• [Data excerpts]:
□ □ □ □ □

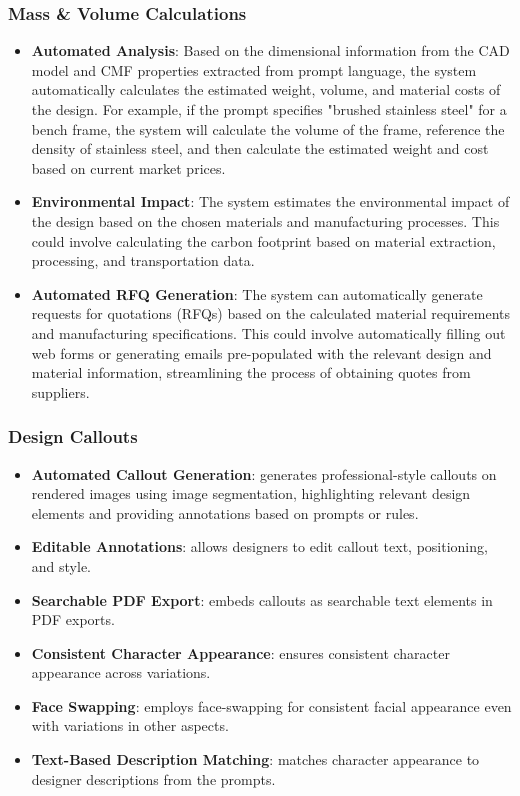 \documentclass[12pt]{article}
\begin{document}
\subsubsection{Mass \& Volume Calculations}
\begin{itemize}
\item \textbf{Automated Analysis}: Based on the dimensional information from the CAD model and CMF properties extracted from prompt language, the system automatically calculates the estimated weight, volume, and material costs of the design. For example, if the prompt specifies "brushed stainless steel" for a bench frame, the system will calculate the volume of the frame, reference the density of stainless steel, and then calculate the estimated weight and cost based on current market prices.
\item \textbf{Environmental Impact}: The system estimates the environmental impact of the design based on the chosen materials and manufacturing processes. This could involve calculating the carbon footprint based on material extraction, processing, and transportation data. 
\item \textbf{Automated RFQ Generation}: The system can automatically generate requests for quotations (RFQs) based on the calculated material requirements and manufacturing specifications. This could involve automatically filling out web forms or generating emails pre-populated with the relevant design and material information, streamlining the process of obtaining quotes from suppliers.
\end{itemize}

\subsubsection{Design Callouts}
\begin{itemize}
    \item \textbf{Automated Callout Generation}: generates professional-style callouts on rendered images using image segmentation, highlighting relevant design elements and providing annotations based on prompts or rules. 
    \item \textbf{Editable Annotations}: allows designers to edit callout text, positioning, and style.
    \item \textbf{Searchable PDF Export}: embeds callouts as searchable text elements in PDF exports.
    \item \textbf{Consistent Character Appearance}: ensures consistent character appearance across variations.
    \item \textbf{Face Swapping}: employs face-swapping for consistent facial appearance even with variations in other aspects.
    \item \textbf{Text-Based Description Matching}: matches character appearance to designer descriptions from the prompts.
\end{itemize}
\end{document}
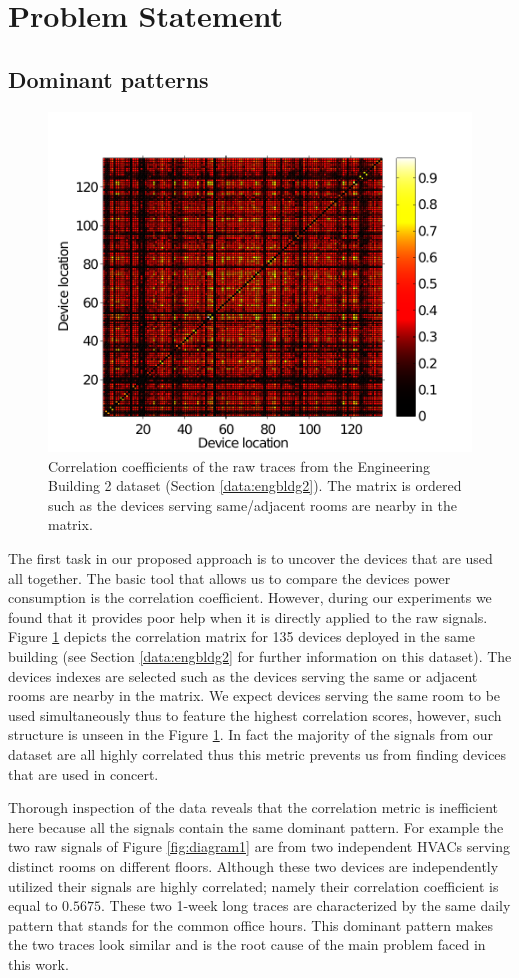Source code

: \section{Problem Statement}
\subsection{Dominant patterns}
\begin{figure}
\includegraphics[width=.48\textwidth]{img/heatMap_raw_201106-eps-converted-to.pdf}
\caption{Correlation coefficients of the raw traces from the Engineering Building 2 dataset (Section \ref{data:engbldg2}).
The matrix is ordered such as the devices serving same/adjacent rooms are nearby in the matrix.}
\label{fig:heatmap:raw}
\end{figure}

The first task in our proposed approach is to uncover the devices that are used all together.
The basic tool that allows us to compare the devices power consumption is the correlation coefficient.
However, during our experiments we found that it provides poor help when it is directly applied to the raw signals.
Figure \ref{fig:heatmap:raw} depicts the correlation matrix for 135 devices deployed in the same building (see Section \ref{data:engbldg2} for further information on this dataset).
The devices indexes are selected such as the devices serving the same or adjacent rooms are nearby in the matrix.
We expect devices serving the same room to be used simultaneously thus to feature the highest correlation scores, however, such structure is unseen in the Figure \ref{fig:heatmap:raw}.
In fact the majority of the signals from our dataset are all highly correlated thus this metric prevents us from finding devices that are used in concert.

Thorough inspection of the data reveals that the correlation metric is inefficient here because all the signals contain the same dominant pattern.
For example the two raw signals of Figure \ref{fig:diagram1} are from two independent HVACs serving distinct rooms on different floors.
Although these two devices are independently utilized their signals are highly correlated; namely their correlation coefficient is equal to $0.5675$.
These two 1-week long traces are characterized by the same daily pattern that stands for the common office hours.
This dominant pattern makes the two traces look similar and is the root cause of the main problem faced in this work.

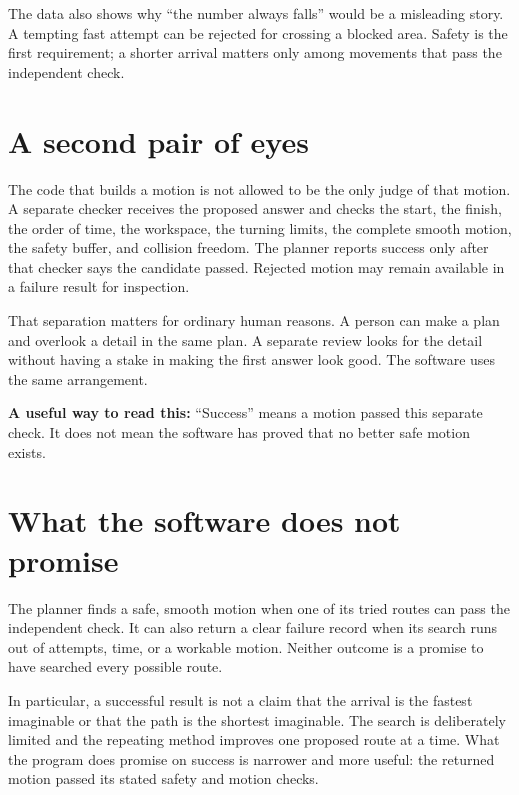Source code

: \documentclass[10pt,letterpaper]{article}
\newcommand{\teachingnote}[1]{\begin{center}\begin{minipage}{.88\linewidth}\colorbox{papergray}{\parbox{.94\linewidth}{\small\textbf{A useful way to read this:} #1}}\end{minipage}\end{center}}
\begin{document}
The data also shows why ``the number always falls'' would be a misleading story.
A tempting fast attempt can be rejected for crossing a blocked area. Safety is
the first requirement; a shorter arrival matters only among movements that
pass the independent check.

\section{A second pair of eyes}

The code that builds a motion is not allowed to be the only judge of that
motion. A separate checker receives the proposed answer and checks the start,
the finish, the order of time, the workspace, the turning limits, the complete
smooth motion, the safety buffer, and collision freedom. The planner reports success only after that checker says the candidate passed.
Rejected motion may remain available in a failure result for inspection.

That separation matters for ordinary human reasons. A person can make a plan
and overlook a detail in the same plan. A separate review looks for the detail
without having a stake in making the first answer look good. The software uses
the same arrangement.

\teachingnote{``Success'' means a motion passed this separate check. It does not
mean the software has proved that no better safe motion exists.}

\section{What the software does not promise}

The planner finds a safe, smooth motion when one of its tried routes can pass
the independent check. It can also return a clear failure record when its
search runs out of attempts, time, or a workable motion. Neither outcome is a
promise to have searched every possible route.

In particular, a successful result is not a claim that the arrival is the
fastest imaginable or that the path is the shortest imaginable. The search is
deliberately limited and the repeating method improves one proposed route at a
time. What the program does promise on success is narrower and more useful:
the returned motion passed its stated safety and motion checks.

\clearpage

\end{document}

□ □ □ □ □

• [Try it]: All of the entries above should be copied exactly, with the images left out.

• [Problem solution]:
 \documentclass[12pt]{article}
\begin{document}
\subsubsection{Mass \& Volume Calculations}
\begin{itemize}
\item \textbf{Automated Analysis}: Based on the dimensional information from the CAD model and CMF properties extracted from prompt language, the system automatically calculates the estimated weight, volume, and material costs of the design. For example, if the prompt specifies "brushed stainless steel" for a bench frame, the system will calculate the volume of the frame, reference the density of stainless steel, and then calculate the estimated weight and cost based on current market prices.
\item \textbf{Environmental Impact}: The system estimates the environmental impact of the design based on the chosen materials and manufacturing processes. This could involve calculating the carbon footprint based on material extraction, processing, and transportation data. 
\item \textbf{Automated RFQ Generation}: The system can automatically generate requests for quotations (RFQs) based on the calculated material requirements and manufacturing specifications. This could involve automatically filling out web forms or generating emails pre-populated with the relevant design and material information, streamlining the process of obtaining quotes from suppliers.
\end{itemize}

\subsubsection{Design Callouts}
\begin{itemize}
    \item \textbf{Automated Callout Generation}: generates professional-style callouts on rendered images using image segmentation, highlighting relevant design elements and providing annotations based on prompts or rules. 
    \item \textbf{Editable Annotations}: allows designers to edit callout text, positioning, and style.
    \item \textbf{Searchable PDF Export}: embeds callouts as searchable text elements in PDF exports.
    \item \textbf{Consistent Character Appearance}: ensures consistent character appearance across variations.
    \item \textbf{Face Swapping}: employs face-swapping for consistent facial appearance even with variations in other aspects.
    \item \textbf{Text-Based Description Matching}: matches character appearance to designer descriptions from the prompts.
\end{itemize}
\end{document}
Source code

: \section{Problem Statement}
\subsection{Dominant patterns}
\begin{figure}
\includegraphics[width=.48\textwidth]{img/heatMap_raw_201106-eps-converted-to.pdf}
\caption{Correlation coefficients of the raw traces from the Engineering Building 2 dataset (Section \ref{data:engbldg2}).
The matrix is ordered such as the devices serving same/adjacent rooms are nearby in the matrix.}
\label{fig:heatmap:raw}
\end{figure}

The first task in our proposed approach is to uncover the devices that are used all together.
The basic tool that allows us to compare the devices power consumption is the correlation coefficient.
However, during our experiments we found that it provides poor help when it is directly applied to the raw signals.
Figure \ref{fig:heatmap:raw} depicts the correlation matrix for 135 devices deployed in the same building (see Section \ref{data:engbldg2} for further information on this dataset).
The devices indexes are selected such as the devices serving the same or adjacent rooms are nearby in the matrix.
We expect devices serving the same room to be used simultaneously thus to feature the highest correlation scores, however, such structure is unseen in the Figure \ref{fig:heatmap:raw}.
In fact the majority of the signals from our dataset are all highly correlated thus this metric prevents us from finding devices that are used in concert.

Thorough inspection of the data reveals that the correlation metric is inefficient here because all the signals contain the same dominant pattern.
For example the two raw signals of Figure \ref{fig:diagram1} are from two independent HVACs serving distinct rooms on different floors.
Although these two devices are independently utilized their signals are highly correlated; namely their correlation coefficient is equal to $0.5675$.
These two 1-week long traces are characterized by the same daily pattern that stands for the common office hours.
This dominant pattern makes the two traces look similar and is the root cause of the main problem faced in this work.

Source code

: \documentclass[10pt,letterpaper]{article}
\newcommand{\teachingnote}[1]{\begin{center}\begin{minipage}{.88\linewidth}\colorbox{papergray}{\parbox{.94\linewidth}{\small\textbf{A useful way to read this:} #1}}\end{minipage}\end{center}}
\begin{document}
The data also shows why ``the number always falls'' would be a misleading story.
A tempting fast attempt can be rejected for crossing a blocked area. Safety is
the first requirement; a shorter arrival matters only among movements that
pass the independent check.

\section{A second pair of eyes}

The code that builds a motion is not allowed to be the only judge of that
motion. A separate checker receives the proposed answer and checks the start,
the finish, the order of time, the workspace, the turning limits, the complete
smooth motion, the safety buffer, and collision freedom. The planner reports success only after that checker says the candidate passed.
Rejected motion may remain available in a failure result for inspection.

That separation matters for ordinary human reasons. A person can make a plan
and overlook a detail in the same plan. A separate review looks for the detail
without having a stake in making the first answer look good. The software uses
the same arrangement.

\teachingnote{``Success'' means a motion passed this separate check. It does not
mean the software has proved that no better safe motion exists.}

\section{What the software does not promise}

The planner finds a safe, smooth motion when one of its tried routes can pass
the independent check. It can also return a clear failure record when its
search runs out of attempts, time, or a workable motion. Neither outcome is a
promise to have searched every possible route.

In particular, a successful result is not a claim that the arrival is the
fastest imaginable or that the path is the shortest imaginable. The search is
deliberately limited and the repeating method improves one proposed route at a
time. What the program does promise on success is narrower and more useful:
the returned motion passed its stated safety and motion checks.

\clearpage

\end{document}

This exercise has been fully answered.